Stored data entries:
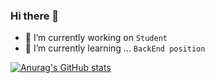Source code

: ### Hi there 👋

- 🔭 I’m currently working on `Student`
- 🌱 I’m currently learning ... `BackEnd position`

[![Anurag's GitHub stats](https://github-readme-stats.vercel.app/api?username=HwaGyeong&count_private=true&show_icons=true?theme=synthwave)](https://github.com/anuraghazra/github-readme-stats)


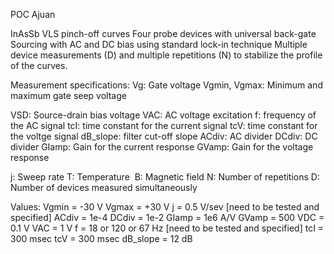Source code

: POC Ajuan

InAsSb VLS pinch-off curves
Four probe devices with universal back-gate
Sourcing with AC and DC bias using standard lock-in technique 
Multiple device measurements (D) and multiple repetitions (N) to stabilize the profile of the curves.

Measurement specifications:
Vg:           Gate voltage​
Vgmin, Vgmax: Minimum and maximum gate seep voltage​

VSD​:          Source-drain bias voltage
VAC:          AC voltage excitation
f:            frequency of the AC signal
tcI:          time constant for the current signal
tcV:          time constant for the voltge signal
dB_slope:     filter cut-off slope
ACdiv:        AC divider
DCdiv:        DC divider
GIamp:        Gain for the current response
GVamp:        Gain for the voltage response


j​:            Sweep rate​
T:            Temperature ​
B​:            Magnetic field​
N​:            Number of repetitions​
D:            Number of devices measured simultaneously



Values:
Vgmin = -30 V
Vgmax = +30 V
j     = 0.5 V/sev  [need to be tested and specified]
ACdiv = 1e-4
DCdiv = 1e-2
GIamp = 1e6 A/V
GVamp = 500
VDC   = 0.1 V
VAC   = 1 V
f     = 18 or 120 or 67 Hz [need to be tested and specified]
tcI   = 300 msec
tcV   = 300 msec
dB_slope = 12 dB

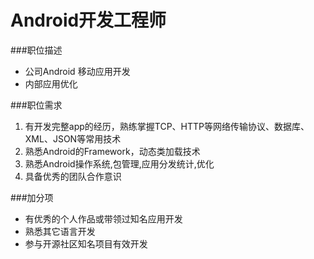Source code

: # Android开发工程师

###职位描述
* 公司Android 移动应用开发
* 内部应用优化

###职位需求

1. 有开发完整app的经历，熟练掌握TCP、HTTP等网络传输协议、数据库、XML、JSON等常用技术
2. 熟悉Android的Framework，动态类加载技术
3. 熟悉Android操作系统,包管理,应用分发统计,优化
3. 具备优秀的团队合作意识


###加分项
* 有优秀的个人作品或带领过知名应用开发
* 熟悉其它语言开发
* 参与开源社区知名项目有效开发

Description of the task:
Take every entry above and transcribe it exactly, with no pictures in the copy.

Result of the task:
Source code

: ### Hi there 👋

- 🔭 I’m currently working on `Student`
- 🌱 I’m currently learning ... `BackEnd position`

[![Anurag's GitHub stats](https://github-readme-stats.vercel.app/api?username=HwaGyeong&count_private=true&show_icons=true?theme=synthwave)](https://github.com/anuraghazra/github-readme-stats)


Source code

: POC Ajuan

InAsSb VLS pinch-off curves
Four probe devices with universal back-gate
Sourcing with AC and DC bias using standard lock-in technique 
Multiple device measurements (D) and multiple repetitions (N) to stabilize the profile of the curves.

Measurement specifications:
Vg:           Gate voltage​
Vgmin, Vgmax: Minimum and maximum gate seep voltage​

VSD​:          Source-drain bias voltage
VAC:          AC voltage excitation
f:            frequency of the AC signal
tcI:          time constant for the current signal
tcV:          time constant for the voltge signal
dB_slope:     filter cut-off slope
ACdiv:        AC divider
DCdiv:        DC divider
GIamp:        Gain for the current response
GVamp:        Gain for the voltage response


j​:            Sweep rate​
T:            Temperature ​
B​:            Magnetic field​
N​:            Number of repetitions​
D:            Number of devices measured simultaneously



Values:
Vgmin = -30 V
Vgmax = +30 V
j     = 0.5 V/sev  [need to be tested and specified]
ACdiv = 1e-4
DCdiv = 1e-2
GIamp = 1e6 A/V
GVamp = 500
VDC   = 0.1 V
VAC   = 1 V
f     = 18 or 120 or 67 Hz [need to be tested and specified]
tcI   = 300 msec
tcV   = 300 msec
dB_slope = 12 dB

Source code

: # Android开发工程师

###职位描述
* 公司Android 移动应用开发
* 内部应用优化

###职位需求

1. 有开发完整app的经历，熟练掌握TCP、HTTP等网络传输协议、数据库、XML、JSON等常用技术
2. 熟悉Android的Framework，动态类加载技术
3. 熟悉Android操作系统,包管理,应用分发统计,优化
3. 具备优秀的团队合作意识


###加分项
* 有优秀的个人作品或带领过知名应用开发
* 熟悉其它语言开发
* 参与开源社区知名项目有效开发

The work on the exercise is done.